35 missing in two boat accidents off Malaysia
KUALA LUMPUR - Agence France-Presse
Malaysian search and rescue team disembark from a boat after returning from a rescue mission on the outskirts of Banting on June 18, 2014 after an apparently overloaded boat carrying Indonesian illegal migrants sank overnight in seas off western Malaysia. AFP PhotoMalaysian authorities on Thursday were searching for 35 people missing at sea following two boat accidents at a time when many illegal migrant workers head home to Indonesia for the Muslim fasting month of Ramadan.
In the latest incident early Thursday, nine people were missing off western Malaysia after a boat believed to be bound for the Indonesian island of Sumatra sank near the district of Sepang, south of the capital Kuala Lumpur, The Star daily reported.
Eighteen people were rescued, it said, quoting Mohamad Hambali Yaakup, an official with the Malaysian Maritime Enforcement Agency (MMEA).
The accident came to light as authorities expanded a search for survivors of another boat -- also bound for Sumatra -- that sank just up the coast with 97 Indonesians aboard early on Wednesday.
Nine bodies have been found after that accident, while 26 remain missing, though officials believe some of them made it to land -- it sank near the Malaysian shore -- and fled the area to avoid being apprehended by authorities.
Authorities have not yet determined the cause of either accident, but the boat that sank Wednesday was likely carrying three times more passengers than it could safely transport, officials said.
"The boat is too small to ferry 97 people. The boat must have been very cramped," said MMEA spokesman Mohamad Zuhri, adding that its capacity was likely around 30 passengers.
Large numbers of Indonesians -- many of them illegal migrants -- return home annually from Malaysia for Ramadan, which this year begins around the end of June and will culminate in late July with Eid al-Fitr, Islam's biggest festival.
Both Malaysia and Indonesia are Muslim-majority.
On Thursday, divers were deployed, more vessels brought in and the search zone for the first sinking expanded along the coast in hope of finding more survivors, said Mohamad Hambali.
"We have deployed divers and a total of 25 marine craft and a helicopter to sweep the coastal area for possible survivors," he told AFP.
Mohamad Hambali said the divers would try to determine what caused the boat to sink and to view any markings that would help identify its owner and operator.
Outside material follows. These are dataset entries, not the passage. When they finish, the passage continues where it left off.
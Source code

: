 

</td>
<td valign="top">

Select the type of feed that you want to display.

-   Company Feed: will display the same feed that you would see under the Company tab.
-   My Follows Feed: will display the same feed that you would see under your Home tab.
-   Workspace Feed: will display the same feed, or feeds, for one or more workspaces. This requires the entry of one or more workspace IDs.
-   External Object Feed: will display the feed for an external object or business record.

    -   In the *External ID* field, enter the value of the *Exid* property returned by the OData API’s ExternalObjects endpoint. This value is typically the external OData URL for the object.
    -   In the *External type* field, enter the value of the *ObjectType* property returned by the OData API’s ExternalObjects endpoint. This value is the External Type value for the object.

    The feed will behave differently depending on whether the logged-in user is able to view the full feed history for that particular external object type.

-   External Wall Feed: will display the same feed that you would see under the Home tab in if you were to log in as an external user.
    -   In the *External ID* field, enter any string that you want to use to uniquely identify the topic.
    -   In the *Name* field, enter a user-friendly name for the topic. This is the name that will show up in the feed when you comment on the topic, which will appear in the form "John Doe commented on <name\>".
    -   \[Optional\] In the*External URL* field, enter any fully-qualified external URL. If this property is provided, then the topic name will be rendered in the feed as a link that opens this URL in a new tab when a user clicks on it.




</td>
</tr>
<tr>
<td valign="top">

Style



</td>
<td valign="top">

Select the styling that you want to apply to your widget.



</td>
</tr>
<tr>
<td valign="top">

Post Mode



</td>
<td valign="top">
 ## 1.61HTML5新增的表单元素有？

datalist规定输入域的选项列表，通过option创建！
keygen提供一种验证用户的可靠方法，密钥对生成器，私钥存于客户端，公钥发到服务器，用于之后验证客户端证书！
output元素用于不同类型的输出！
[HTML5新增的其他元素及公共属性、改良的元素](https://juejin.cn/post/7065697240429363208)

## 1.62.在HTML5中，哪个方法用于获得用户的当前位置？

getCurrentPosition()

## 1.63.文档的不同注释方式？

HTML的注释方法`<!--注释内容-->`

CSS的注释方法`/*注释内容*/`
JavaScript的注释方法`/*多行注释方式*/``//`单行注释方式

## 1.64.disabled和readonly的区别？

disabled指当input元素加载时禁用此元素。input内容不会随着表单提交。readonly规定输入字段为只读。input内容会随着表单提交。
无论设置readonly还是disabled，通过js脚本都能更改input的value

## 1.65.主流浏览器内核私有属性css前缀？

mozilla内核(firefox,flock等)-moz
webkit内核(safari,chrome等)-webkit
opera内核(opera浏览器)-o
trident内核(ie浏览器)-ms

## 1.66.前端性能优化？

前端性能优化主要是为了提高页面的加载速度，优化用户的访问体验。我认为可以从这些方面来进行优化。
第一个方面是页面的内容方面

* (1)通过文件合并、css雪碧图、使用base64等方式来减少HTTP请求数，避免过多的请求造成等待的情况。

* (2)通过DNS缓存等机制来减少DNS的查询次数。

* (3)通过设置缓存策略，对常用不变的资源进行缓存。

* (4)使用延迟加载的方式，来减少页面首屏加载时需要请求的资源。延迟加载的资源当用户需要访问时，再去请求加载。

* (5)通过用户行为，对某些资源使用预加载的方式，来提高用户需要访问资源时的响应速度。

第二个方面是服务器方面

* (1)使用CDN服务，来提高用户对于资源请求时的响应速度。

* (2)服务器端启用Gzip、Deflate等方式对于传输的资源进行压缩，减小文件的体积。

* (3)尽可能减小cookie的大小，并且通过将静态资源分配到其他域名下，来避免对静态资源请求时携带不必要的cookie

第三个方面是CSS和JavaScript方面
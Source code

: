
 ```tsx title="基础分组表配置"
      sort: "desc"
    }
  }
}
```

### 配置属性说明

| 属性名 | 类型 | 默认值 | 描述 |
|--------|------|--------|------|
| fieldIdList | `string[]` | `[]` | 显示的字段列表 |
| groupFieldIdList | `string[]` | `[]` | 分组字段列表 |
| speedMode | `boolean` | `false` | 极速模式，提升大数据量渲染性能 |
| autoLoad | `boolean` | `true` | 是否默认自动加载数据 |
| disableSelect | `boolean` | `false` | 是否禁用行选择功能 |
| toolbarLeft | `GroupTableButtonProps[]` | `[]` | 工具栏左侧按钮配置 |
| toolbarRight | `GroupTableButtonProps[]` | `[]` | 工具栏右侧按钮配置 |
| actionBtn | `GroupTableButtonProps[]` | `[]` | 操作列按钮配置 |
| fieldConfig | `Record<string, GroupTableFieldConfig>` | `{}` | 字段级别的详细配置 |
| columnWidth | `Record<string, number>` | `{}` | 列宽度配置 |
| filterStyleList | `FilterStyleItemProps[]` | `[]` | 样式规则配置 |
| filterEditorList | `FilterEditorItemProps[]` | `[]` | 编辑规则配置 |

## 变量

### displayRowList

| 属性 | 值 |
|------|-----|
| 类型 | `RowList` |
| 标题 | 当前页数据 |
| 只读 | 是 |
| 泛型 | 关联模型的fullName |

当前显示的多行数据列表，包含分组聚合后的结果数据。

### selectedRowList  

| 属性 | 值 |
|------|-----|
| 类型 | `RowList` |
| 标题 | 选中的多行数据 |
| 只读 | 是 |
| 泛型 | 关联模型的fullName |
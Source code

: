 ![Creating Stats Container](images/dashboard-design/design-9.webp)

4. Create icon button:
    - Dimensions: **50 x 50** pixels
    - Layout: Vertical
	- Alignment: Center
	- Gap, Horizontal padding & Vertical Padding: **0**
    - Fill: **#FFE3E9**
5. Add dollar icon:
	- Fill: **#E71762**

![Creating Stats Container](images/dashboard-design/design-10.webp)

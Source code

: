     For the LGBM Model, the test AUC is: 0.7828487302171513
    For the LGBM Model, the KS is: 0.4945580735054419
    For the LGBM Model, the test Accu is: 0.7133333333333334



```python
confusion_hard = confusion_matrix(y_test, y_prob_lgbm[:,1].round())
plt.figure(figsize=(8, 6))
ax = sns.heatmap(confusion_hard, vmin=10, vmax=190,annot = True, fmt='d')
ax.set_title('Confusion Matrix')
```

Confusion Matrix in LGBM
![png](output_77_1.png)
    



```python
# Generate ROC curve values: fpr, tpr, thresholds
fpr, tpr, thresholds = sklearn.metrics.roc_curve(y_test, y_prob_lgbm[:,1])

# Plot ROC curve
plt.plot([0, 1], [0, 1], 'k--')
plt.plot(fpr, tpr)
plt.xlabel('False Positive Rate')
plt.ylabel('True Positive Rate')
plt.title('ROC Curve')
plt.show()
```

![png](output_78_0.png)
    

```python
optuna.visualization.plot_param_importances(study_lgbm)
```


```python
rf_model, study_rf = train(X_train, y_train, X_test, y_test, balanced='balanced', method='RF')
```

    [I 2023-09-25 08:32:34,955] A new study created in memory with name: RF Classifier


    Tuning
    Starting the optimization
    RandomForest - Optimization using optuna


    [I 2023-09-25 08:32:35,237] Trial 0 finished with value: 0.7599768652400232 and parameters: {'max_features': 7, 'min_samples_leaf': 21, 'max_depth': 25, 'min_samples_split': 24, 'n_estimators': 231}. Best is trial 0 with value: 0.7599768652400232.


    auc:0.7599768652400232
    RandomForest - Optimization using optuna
The 62 survivors of the first mishap have been detained by authorities and were not available to speak with the media.
Relatively affluent Malaysia is a magnet for migrant workers from poorer neighbours such as Indonesia, Bangladesh and Myanmar, who seek low-paying plantation, construction, and factory work that is typically shunned by Malaysians.
Around two million illegal immigrants -- the vast majority of them Indonesian -- are estimated to be working in the country.
Accidents, however, are frequent as thousands risk the sea journey to and from Malaysia in rickety boats, often adding to the danger by travelling at night to avoid detection.
Wednesday's incident occurred in the early-morning dark near Port Klang, the country's main sea port.